While Greece came top among European Union states in terms of improving its value-added tax deficit in 2012, it still ranks among those with the biggest problems in VAT collection.
According to data presented in a special report by the European Commission on VAT and the capacity for its collection, Greece showed a deficit of 6.6 billion euros in 2012, meaning it collected 6.6 billion euros less than what it should have based on the expected VAT revenues. A year earlier, however, the VAT deficit had stood at 9.1 billion euros, so according to the Commission the reduction recorded in 2012 was the biggest in the European Union.
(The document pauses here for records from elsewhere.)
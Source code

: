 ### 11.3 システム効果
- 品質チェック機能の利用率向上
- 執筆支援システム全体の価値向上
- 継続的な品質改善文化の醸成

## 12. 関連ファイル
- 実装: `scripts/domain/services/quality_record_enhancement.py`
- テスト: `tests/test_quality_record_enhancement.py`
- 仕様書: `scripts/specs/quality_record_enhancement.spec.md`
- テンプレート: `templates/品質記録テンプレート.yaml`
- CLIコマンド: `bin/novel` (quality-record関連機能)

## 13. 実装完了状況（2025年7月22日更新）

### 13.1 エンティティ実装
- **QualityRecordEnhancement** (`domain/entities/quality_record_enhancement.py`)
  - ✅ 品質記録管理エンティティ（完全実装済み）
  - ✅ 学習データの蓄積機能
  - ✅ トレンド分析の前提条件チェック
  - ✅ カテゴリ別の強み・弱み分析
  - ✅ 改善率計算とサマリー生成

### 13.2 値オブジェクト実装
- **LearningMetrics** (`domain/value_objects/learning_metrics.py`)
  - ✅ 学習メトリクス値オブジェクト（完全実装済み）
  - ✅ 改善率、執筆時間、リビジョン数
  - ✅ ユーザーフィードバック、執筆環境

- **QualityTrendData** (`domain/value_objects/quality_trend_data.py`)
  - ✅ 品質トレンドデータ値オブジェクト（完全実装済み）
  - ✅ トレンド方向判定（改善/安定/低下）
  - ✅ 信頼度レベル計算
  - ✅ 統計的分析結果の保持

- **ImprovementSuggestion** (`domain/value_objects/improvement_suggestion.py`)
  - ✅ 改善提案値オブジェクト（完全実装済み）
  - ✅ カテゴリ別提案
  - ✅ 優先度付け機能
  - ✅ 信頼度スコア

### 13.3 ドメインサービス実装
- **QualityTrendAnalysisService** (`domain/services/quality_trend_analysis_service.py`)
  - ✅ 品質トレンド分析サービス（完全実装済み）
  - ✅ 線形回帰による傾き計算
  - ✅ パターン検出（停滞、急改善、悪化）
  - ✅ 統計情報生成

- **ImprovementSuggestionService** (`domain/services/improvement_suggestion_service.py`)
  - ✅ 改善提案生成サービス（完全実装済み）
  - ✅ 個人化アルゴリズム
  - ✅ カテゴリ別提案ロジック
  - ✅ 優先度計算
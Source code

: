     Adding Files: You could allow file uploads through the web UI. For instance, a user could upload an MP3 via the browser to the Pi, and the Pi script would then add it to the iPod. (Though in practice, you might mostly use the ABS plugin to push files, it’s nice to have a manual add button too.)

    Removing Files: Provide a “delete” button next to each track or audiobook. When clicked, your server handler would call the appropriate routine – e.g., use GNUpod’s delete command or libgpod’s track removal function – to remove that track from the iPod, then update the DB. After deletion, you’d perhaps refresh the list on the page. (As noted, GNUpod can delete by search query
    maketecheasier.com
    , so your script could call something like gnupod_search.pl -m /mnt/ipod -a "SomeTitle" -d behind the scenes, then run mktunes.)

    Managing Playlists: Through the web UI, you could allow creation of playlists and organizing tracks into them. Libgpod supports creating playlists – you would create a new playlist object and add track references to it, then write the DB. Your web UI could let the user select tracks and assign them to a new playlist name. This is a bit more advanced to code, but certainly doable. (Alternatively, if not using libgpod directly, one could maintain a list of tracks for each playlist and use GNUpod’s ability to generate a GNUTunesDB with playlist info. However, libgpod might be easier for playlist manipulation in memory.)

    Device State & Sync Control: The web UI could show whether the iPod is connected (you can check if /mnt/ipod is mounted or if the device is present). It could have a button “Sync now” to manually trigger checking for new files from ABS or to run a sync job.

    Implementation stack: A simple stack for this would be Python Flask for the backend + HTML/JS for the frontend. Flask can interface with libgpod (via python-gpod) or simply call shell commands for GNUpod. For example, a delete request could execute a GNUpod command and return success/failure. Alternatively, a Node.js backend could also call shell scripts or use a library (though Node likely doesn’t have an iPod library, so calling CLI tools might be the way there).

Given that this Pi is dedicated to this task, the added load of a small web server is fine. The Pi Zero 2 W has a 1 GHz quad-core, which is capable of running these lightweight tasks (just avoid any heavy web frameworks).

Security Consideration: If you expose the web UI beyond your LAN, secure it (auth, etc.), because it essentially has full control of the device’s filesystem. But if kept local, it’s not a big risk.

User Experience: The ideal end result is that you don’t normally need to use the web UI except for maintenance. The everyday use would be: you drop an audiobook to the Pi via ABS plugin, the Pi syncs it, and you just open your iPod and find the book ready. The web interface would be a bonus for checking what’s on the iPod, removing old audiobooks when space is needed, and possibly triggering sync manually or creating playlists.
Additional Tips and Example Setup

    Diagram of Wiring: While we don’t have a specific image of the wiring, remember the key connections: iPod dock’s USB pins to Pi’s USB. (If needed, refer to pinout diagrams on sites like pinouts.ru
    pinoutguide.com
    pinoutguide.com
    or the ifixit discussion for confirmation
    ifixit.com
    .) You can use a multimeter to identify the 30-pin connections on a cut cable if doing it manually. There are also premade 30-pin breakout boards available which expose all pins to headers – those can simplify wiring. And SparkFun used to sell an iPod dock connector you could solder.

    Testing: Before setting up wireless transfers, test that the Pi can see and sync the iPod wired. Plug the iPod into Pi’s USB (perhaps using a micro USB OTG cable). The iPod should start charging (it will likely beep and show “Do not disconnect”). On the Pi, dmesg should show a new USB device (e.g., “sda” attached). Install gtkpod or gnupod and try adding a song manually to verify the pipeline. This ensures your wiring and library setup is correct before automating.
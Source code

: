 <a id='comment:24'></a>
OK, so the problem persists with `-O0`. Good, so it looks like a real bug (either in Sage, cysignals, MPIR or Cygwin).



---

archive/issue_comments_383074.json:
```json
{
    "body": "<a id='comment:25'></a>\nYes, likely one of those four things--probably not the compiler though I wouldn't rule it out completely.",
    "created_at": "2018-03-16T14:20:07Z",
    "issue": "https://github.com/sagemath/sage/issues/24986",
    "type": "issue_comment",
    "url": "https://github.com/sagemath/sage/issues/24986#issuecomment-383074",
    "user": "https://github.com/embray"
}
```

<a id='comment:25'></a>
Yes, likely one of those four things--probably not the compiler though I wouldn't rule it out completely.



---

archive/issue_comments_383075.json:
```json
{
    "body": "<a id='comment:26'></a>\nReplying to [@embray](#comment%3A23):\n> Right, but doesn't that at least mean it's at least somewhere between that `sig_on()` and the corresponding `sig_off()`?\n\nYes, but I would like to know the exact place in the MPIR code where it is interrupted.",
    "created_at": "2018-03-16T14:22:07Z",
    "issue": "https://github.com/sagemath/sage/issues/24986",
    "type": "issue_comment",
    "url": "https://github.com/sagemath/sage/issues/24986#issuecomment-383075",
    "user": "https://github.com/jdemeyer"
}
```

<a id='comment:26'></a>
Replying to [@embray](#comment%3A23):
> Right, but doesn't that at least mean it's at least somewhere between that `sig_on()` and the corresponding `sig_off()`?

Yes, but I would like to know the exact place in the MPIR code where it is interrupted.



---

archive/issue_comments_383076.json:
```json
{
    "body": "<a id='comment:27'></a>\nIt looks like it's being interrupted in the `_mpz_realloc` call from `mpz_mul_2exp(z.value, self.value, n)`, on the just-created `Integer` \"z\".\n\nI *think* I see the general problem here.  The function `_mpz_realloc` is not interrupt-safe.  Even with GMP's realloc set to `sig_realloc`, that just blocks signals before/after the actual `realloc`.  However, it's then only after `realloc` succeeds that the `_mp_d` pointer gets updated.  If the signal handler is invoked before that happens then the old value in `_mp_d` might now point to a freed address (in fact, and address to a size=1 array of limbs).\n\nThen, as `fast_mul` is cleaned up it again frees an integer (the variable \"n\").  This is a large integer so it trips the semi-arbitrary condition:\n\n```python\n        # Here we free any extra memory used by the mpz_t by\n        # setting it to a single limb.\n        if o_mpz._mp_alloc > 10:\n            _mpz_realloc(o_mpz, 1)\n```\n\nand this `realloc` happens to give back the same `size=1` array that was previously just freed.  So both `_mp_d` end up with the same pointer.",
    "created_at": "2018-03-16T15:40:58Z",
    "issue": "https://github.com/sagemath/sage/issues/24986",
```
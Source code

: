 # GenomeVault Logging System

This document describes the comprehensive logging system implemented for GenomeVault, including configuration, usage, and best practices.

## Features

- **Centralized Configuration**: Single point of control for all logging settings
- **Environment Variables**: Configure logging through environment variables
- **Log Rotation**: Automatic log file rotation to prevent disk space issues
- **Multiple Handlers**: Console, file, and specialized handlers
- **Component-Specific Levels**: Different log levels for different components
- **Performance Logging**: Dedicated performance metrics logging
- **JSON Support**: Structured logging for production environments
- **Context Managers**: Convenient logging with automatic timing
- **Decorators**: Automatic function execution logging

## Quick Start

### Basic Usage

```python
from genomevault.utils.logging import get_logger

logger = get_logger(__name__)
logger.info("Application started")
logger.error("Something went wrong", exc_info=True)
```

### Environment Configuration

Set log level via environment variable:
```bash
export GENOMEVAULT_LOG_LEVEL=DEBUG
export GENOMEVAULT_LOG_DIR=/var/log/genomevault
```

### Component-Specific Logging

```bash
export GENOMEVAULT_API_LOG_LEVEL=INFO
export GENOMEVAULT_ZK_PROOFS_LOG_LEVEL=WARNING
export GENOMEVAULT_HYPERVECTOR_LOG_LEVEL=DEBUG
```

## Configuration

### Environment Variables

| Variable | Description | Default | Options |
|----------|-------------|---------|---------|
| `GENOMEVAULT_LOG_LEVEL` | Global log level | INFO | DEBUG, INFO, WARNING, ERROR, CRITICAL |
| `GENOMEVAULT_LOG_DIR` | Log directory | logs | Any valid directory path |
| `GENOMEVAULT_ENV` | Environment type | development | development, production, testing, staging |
“It appears that the strengthening of the effort to secure a response to VAT obligations has paid off, as the VAT deficit that had grown at a high rate since the start of the crisis declined by 5 percentage points in 2012 compared with 2011,” the Commission’s report notes.
In 2000 Greece’s VAT deficit amounted to 3.25 billion euros, which grew to 7.48 billion in 2009 and to 9.18 billion in 2011. The impact of the Greek economy’s deep recession in 2011 and 2012 was reflected in the reduction in expected VAT revenues, from 24.2 billion euros in 2011 to just 20.3 billion in 2012.
Despite that improvement in 2012, Greece remained among the countries with the highest VAT deficits as a percentage of expected revenues, amounting to 33 percent, from 38 percent in 2011.
This was the fifth highest in the EU in 2012, after Romania (44 percent), Slovakia (39 percent), Lithuania (36 percent) and Latvia (34 percent). Italy also had a 33 percent rate.
The Netherlands and Finland fared best with a 5 percent rate.